Dean Grillot is a prolific author, with articles published in the British Journal of Political Science, International Politics, and Contemporary Security Policy, among many others. She recently co-edited the book, Understanding the Global Community and co-authored the books Protecting Our Ports: National and International Security of Containerized Freight (2010) and The International Arms Trade (2009).
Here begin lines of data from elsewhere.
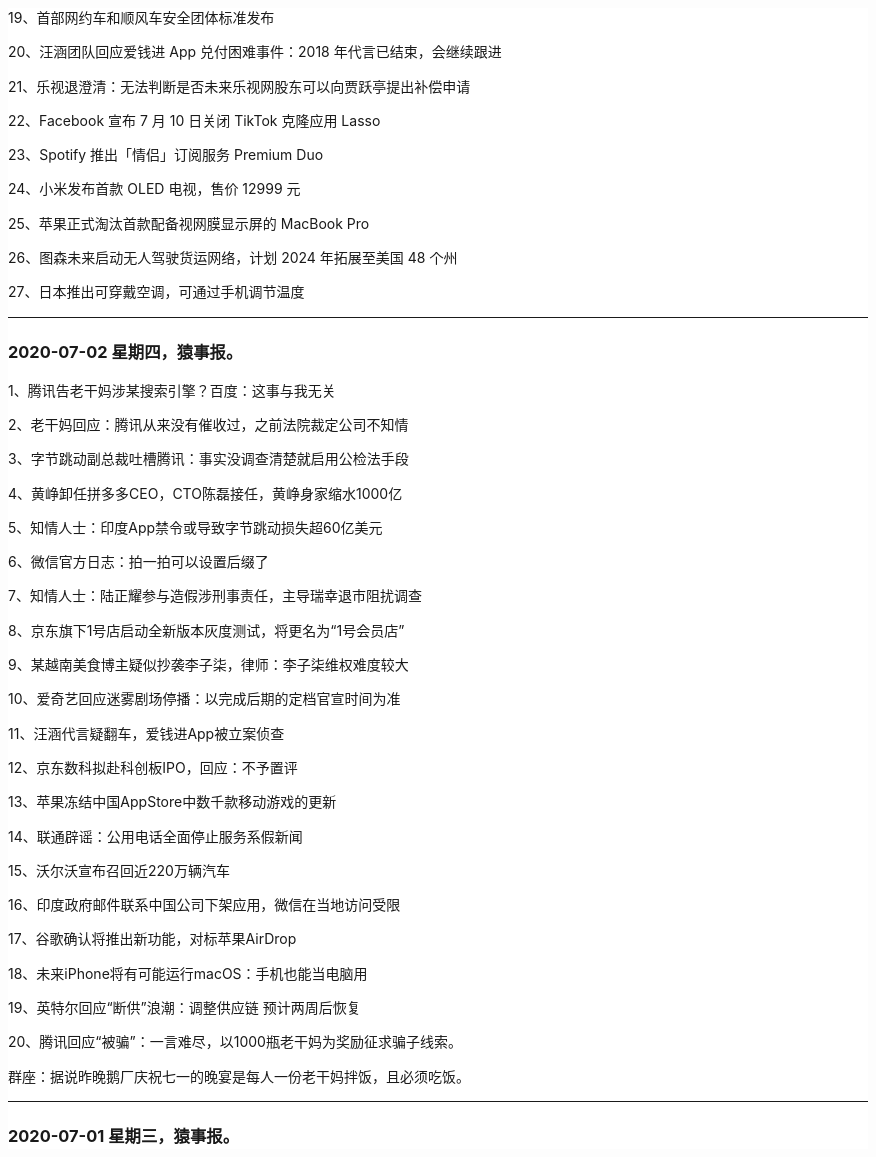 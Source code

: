 19、首部网约车和顺风车安全团体标准发布

20、汪涵团队回应爱钱进 App 兑付困难事件：2018 年代言已结束，会继续跟进

21、乐视退澄清：无法判断是否未来乐视网股东可以向贾跃亭提出补偿申请

22、Facebook 宣布 7 月 10 日关闭 TikTok 克隆应用 Lasso

23、Spotify 推出「情侣」订阅服务 Premium Duo

24、小米发布首款 OLED 电视，售价 12999 元

25、苹果正式淘汰首款配备视网膜显示屏的 MacBook Pro

26、图森未来启动无人驾驶货运网络，计划 2024 年拓展至美国 48 个州

27、日本推出可穿戴空调，可通过手机调节温度

--------------------------------------
### 2020-07-02   星期四，猿事报。

1、腾讯告老干妈涉某搜索引擎？百度：这事与我无关

2、老干妈回应：腾讯从来没有催收过，之前法院裁定公司不知情

3、字节跳动副总裁吐槽腾讯：事实没调查清楚就启用公检法手段

4、黄峥卸任拼多多CEO，CTO陈磊接任，黄峥身家缩水1000亿

5、知情人士：印度App禁令或导致字节跳动损失超60亿美元

6、微信官方日志：拍一拍可以设置后缀了

7、知情人士：陆正耀参与造假涉刑事责任，主导瑞幸退市阻扰调查

8、京东旗下1号店启动全新版本灰度测试，将更名为“1号会员店”

9、某越南美食博主疑似抄袭李子柒，律师：李子柒维权难度较大

10、爱奇艺回应迷雾剧场停播：以完成后期的定档官宣时间为准

11、汪涵代言疑翻车，爱钱进App被立案侦查

12、京东数科拟赴科创板IPO，回应：不予置评

13、苹果冻结中国AppStore中数千款移动游戏的更新

14、联通辟谣：公用电话全面停止服务系假新闻

15、沃尔沃宣布召回近220万辆汽车

16、印度政府邮件联系中国公司下架应用，微信在当地访问受限

17、谷歌确认将推出新功能，对标苹果AirDrop

18、未来iPhone将有可能运行macOS：手机也能当电脑用

19、英特尔回应“断供”浪潮：调整供应链 预计两周后恢复

20、腾讯回应“被骗”：一言难尽，以1000瓶老干妈为奖励征求骗子线索。

群座：据说昨晚鹅厂庆祝七一的晚宴是每人一份老干妈拌饭，且必须吃饭。

--------------------------------------
### 2020-07-01   星期三，猿事报。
Trained in international relations, security studies and comparative politics, Dean Grillot teaches several dynamic courses each semester, focusing on subjects such as Global Security, International Activism, Illicit Trafficking, and International Politics, Literature and Film. Dean Grillot’s curiosity about the world and its people has led her to spend a semester teaching in Macedonia as a Fulbright Scholar (2003) and a semester as a teaching fellow at Beijing University in China (2007).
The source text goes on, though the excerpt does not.